Records excerpted from a collection
================

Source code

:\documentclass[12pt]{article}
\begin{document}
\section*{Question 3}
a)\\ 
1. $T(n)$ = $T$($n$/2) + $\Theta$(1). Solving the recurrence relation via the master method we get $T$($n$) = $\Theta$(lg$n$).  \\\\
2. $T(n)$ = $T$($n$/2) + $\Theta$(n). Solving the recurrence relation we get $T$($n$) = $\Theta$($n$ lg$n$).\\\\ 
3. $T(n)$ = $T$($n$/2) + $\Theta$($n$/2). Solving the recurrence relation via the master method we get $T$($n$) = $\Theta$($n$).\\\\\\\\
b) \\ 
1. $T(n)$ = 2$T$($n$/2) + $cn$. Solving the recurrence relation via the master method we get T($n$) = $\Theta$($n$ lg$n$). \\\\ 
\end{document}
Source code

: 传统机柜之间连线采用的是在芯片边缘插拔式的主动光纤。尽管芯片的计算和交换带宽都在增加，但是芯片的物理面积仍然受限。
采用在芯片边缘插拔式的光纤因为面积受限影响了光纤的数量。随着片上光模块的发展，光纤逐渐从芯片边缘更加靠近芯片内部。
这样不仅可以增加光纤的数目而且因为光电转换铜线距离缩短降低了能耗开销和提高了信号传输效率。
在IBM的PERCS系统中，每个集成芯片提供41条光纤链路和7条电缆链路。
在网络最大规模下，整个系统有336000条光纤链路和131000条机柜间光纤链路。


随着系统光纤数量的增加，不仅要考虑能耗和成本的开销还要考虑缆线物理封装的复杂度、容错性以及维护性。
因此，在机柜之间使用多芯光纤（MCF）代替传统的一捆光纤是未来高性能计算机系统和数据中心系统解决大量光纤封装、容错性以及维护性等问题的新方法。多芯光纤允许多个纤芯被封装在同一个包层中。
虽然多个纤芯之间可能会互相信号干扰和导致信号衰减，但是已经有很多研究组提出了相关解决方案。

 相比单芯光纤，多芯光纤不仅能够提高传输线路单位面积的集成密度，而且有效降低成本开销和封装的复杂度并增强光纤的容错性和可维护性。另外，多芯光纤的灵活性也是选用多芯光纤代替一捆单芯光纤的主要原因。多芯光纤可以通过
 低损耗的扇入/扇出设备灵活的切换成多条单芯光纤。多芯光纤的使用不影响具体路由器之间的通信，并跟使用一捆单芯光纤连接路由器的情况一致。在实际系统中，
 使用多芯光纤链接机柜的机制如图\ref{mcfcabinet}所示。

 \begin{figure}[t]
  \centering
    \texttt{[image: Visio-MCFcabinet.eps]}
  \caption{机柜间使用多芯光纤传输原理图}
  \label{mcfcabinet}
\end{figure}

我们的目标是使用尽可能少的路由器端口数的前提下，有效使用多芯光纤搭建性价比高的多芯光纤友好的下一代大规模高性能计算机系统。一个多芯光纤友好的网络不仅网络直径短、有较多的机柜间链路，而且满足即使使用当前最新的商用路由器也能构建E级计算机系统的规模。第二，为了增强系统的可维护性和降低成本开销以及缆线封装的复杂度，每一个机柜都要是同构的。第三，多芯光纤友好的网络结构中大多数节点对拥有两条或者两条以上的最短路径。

================

#### [Instructions to follow]
Give back the data above, repeating every record exactly.

#### [Task output]
Source code

:\documentclass[12pt]{article}
\begin{document}
\section*{Question 3}
a)\\ 
1. $T(n)$ = $T$($n$/2) + $\Theta$(1). Solving the recurrence relation via the master method we get $T$($n$) = $\Theta$(lg$n$).  \\\\
2. $T(n)$ = $T$($n$/2) + $\Theta$(n). Solving the recurrence relation we get $T$($n$) = $\Theta$($n$ lg$n$).\\\\ 
3. $T(n)$ = $T$($n$/2) + $\Theta$($n$/2). Solving the recurrence relation via the master method we get $T$($n$) = $\Theta$($n$).\\\\\\\\
b) \\ 
1. $T(n)$ = 2$T$($n$/2) + $cn$. Solving the recurrence relation via the master method we get T($n$) = $\Theta$($n$ lg$n$). \\\\ 
\end{document}
Source code

: 传统机柜之间连线采用的是在芯片边缘插拔式的主动光纤。尽管芯片的计算和交换带宽都在增加，但是芯片的物理面积仍然受限。
采用在芯片边缘插拔式的光纤因为面积受限影响了光纤的数量。随着片上光模块的发展，光纤逐渐从芯片边缘更加靠近芯片内部。
这样不仅可以增加光纤的数目而且因为光电转换铜线距离缩短降低了能耗开销和提高了信号传输效率。
在IBM的PERCS系统中，每个集成芯片提供41条光纤链路和7条电缆链路。
在网络最大规模下，整个系统有336000条光纤链路和131000条机柜间光纤链路。


随着系统光纤数量的增加，不仅要考虑能耗和成本的开销还要考虑缆线物理封装的复杂度、容错性以及维护性。
因此，在机柜之间使用多芯光纤（MCF）代替传统的一捆光纤是未来高性能计算机系统和数据中心系统解决大量光纤封装、容错性以及维护性等问题的新方法。多芯光纤允许多个纤芯被封装在同一个包层中。
虽然多个纤芯之间可能会互相信号干扰和导致信号衰减，但是已经有很多研究组提出了相关解决方案。

 相比单芯光纤，多芯光纤不仅能够提高传输线路单位面积的集成密度，而且有效降低成本开销和封装的复杂度并增强光纤的容错性和可维护性。另外，多芯光纤的灵活性也是选用多芯光纤代替一捆单芯光纤的主要原因。多芯光纤可以通过
 低损耗的扇入/扇出设备灵活的切换成多条单芯光纤。多芯光纤的使用不影响具体路由器之间的通信，并跟使用一捆单芯光纤连接路由器的情况一致。在实际系统中，
 使用多芯光纤链接机柜的机制如图\ref{mcfcabinet}所示。

 \begin{figure}[t]
  \centering
    \texttt{[image: Visio-MCFcabinet.eps]}
  \caption{机柜间使用多芯光纤传输原理图}
  \label{mcfcabinet}
\end{figure}

我们的目标是使用尽可能少的路由器端口数的前提下，有效使用多芯光纤搭建性价比高的多芯光纤友好的下一代大规模高性能计算机系统。一个多芯光纤友好的网络不仅网络直径短、有较多的机柜间链路，而且满足即使使用当前最新的商用路由器也能构建E级计算机系统的规模。第二，为了增强系统的可维护性和降低成本开销以及缆线封装的复杂度，每一个机柜都要是同构的。第三，多芯光纤友好的网络结构中大多数节点对拥有两条或者两条以上的最短路径。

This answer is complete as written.